= Beginning of Section =
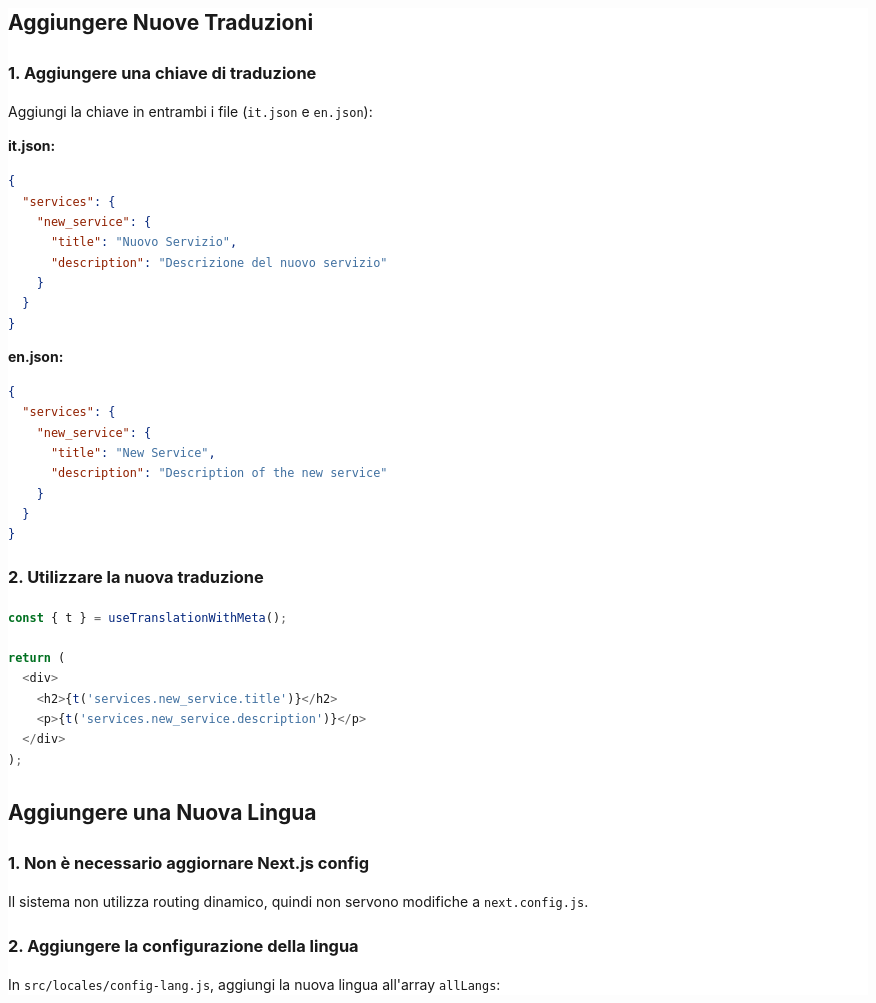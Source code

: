 ## Aggiungere Nuove Traduzioni

### 1. Aggiungere una chiave di traduzione

Aggiungi la chiave in entrambi i file (`it.json` e `en.json`):

**it.json:**
```json
{
  "services": {
    "new_service": {
      "title": "Nuovo Servizio",
      "description": "Descrizione del nuovo servizio"
    }
  }
}
```

**en.json:**
```json
{
  "services": {
    "new_service": {
      "title": "New Service", 
      "description": "Description of the new service"
    }
  }
}
```

### 2. Utilizzare la nuova traduzione

```javascript
const { t } = useTranslationWithMeta();

return (
  <div>
    <h2>{t('services.new_service.title')}</h2>
    <p>{t('services.new_service.description')}</p>
  </div>
);
```

## Aggiungere una Nuova Lingua

### 1. Non è necessario aggiornare Next.js config

Il sistema non utilizza routing dinamico, quindi non servono modifiche a `next.config.js`.

### 2. Aggiungere la configurazione della lingua

In `src/locales/config-lang.js`, aggiungi la nuova lingua all'array `allLangs`:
= End of Section =
WORK ORDER
Repeat word for word each line from the one with "### 2. Aggiungere" to the end of the records above, inclusive.

SOLUTION FOR THIS TASK
### 2. Aggiungere la configurazione della lingua

In `src/locales/config-lang.js`, aggiungi la nuova lingua all'array `allLangs`:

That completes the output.